The starters arrived, as did a basket of three different breads; tomato,
raisin and, of course, baguette - all three of which were deliciously
fresh and warm. The cod salad was mixed with potato and the plate was
drizzled with pesto. The scallops came sliced and fanned, served on a
bed of salad with a tomato sauce - a good dish. My saucisson was a fat
sausage that had been cooked en croute and I was presented with a slice
of it. Tasty enough, but an overcooked pastry shell.
The main courses were very good. Loin of venison sliced and fanned, served
with a stuffed Yorkshire pudding; a chicken breast presented on a maize
pancake that tasted far better than it looked, and a large, round salmon
steak that had me wondering how it had been cut to that shape with no
bones at all. With the salmon came what looked like a puree of potato
sprinkled with nuts, but with a taste that defied recognition. Three of
us tasted it and hazarded guesses ranging from potato and cheese to parsnips.
Eventually I asked the waiter. He shrugged. 'Pomme de terre - potato?'
he suggested. 'Maybe', I said, 'but potato and what?' He shrugged again.
I persisted. 'Can you find out?' With all the grace and charm of poilu
on the Paris Metro he went off to find out. The answer was surprising:
puree of cauliflower. You may wonder if all this questioning was worth
it just to find out about the puree, but it was, if only so that I can
avoid it in the future.
And so to the desserts. Two mousses of light and dark chocolate, which
were served with a coulis framed in a piped chocolate oblong making it
look like a painting by Mondrian. I had the steamed pudding which I thought
might bring back nostalgia for school food. It was an individual steamed
pud filled with pineapple, and to continue the analogy, was perhaps a
painting by Graham Knuttel.
Good coffee followed. I asked the waiter what kind of coffee they used.
He shrugged a magnificent shrug. 'Just coffee.' He paused to turn. I pressed
on. 'Do you know what kind it is?' He shrugged another exquisite shrug:
I thought about our previous conversation and decided that the information
wasn't worth the struggle. I mean, it would have been a small victory
for perseverance, but it wasn't going to affect my life.

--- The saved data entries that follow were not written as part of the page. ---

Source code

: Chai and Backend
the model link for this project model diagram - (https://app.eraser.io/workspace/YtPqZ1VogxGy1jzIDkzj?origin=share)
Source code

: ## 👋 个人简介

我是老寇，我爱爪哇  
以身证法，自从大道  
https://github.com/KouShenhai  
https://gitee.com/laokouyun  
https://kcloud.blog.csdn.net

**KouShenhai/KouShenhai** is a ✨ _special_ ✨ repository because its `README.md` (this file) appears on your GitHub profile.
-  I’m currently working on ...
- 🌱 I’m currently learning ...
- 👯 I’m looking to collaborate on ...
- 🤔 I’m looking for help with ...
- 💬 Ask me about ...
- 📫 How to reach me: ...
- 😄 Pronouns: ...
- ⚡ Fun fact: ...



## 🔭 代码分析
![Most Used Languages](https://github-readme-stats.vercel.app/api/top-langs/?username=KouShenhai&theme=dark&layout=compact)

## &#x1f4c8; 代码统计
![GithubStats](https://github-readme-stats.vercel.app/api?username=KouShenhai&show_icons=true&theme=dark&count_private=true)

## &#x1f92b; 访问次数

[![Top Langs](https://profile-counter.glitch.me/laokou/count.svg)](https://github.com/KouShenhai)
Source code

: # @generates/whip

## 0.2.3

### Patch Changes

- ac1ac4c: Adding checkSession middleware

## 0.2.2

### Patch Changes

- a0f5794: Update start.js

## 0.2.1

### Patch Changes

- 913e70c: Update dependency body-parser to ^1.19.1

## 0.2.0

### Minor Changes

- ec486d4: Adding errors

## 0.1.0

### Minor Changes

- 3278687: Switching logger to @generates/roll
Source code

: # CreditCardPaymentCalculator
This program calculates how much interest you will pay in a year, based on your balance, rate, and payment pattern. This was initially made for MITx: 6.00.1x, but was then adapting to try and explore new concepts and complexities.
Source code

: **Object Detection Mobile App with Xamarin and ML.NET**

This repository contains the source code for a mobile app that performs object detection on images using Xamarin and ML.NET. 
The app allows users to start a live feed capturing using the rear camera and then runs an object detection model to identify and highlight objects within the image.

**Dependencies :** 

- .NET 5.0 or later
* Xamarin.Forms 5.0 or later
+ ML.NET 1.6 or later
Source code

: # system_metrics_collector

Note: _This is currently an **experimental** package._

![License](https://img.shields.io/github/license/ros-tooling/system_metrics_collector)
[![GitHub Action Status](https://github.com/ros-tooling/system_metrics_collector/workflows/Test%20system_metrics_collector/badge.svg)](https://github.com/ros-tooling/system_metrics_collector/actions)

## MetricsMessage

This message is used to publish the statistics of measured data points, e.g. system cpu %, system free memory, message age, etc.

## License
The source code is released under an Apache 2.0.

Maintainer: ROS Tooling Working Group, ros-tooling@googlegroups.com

So there you have it. Good food and a very take-it-or-leave- it attitude
by the waiters. I certainly got no inkling that there was an intention
to please; the attitude seems to be that the food on your plate should
be sufficient to keep you happy. There also appears to be no system in
place to deal with minor cock-ups like our dirty glass. I wondered for
a while if it might result in the offer of a post-prandial drink, but
it didn't. Our food bill, with a 12.5pc service charge, came to £51.75,
which is somewhat more than a casual glance at the menu would prepare
you for.
The food is good, the surroundings are pleasant and as long as you don't
mind the insouciant service, it's a comfortable room for a tete a tete.
But having settled a three-figure bill, I'm left with the lingering feeling
that we might have been better looked after.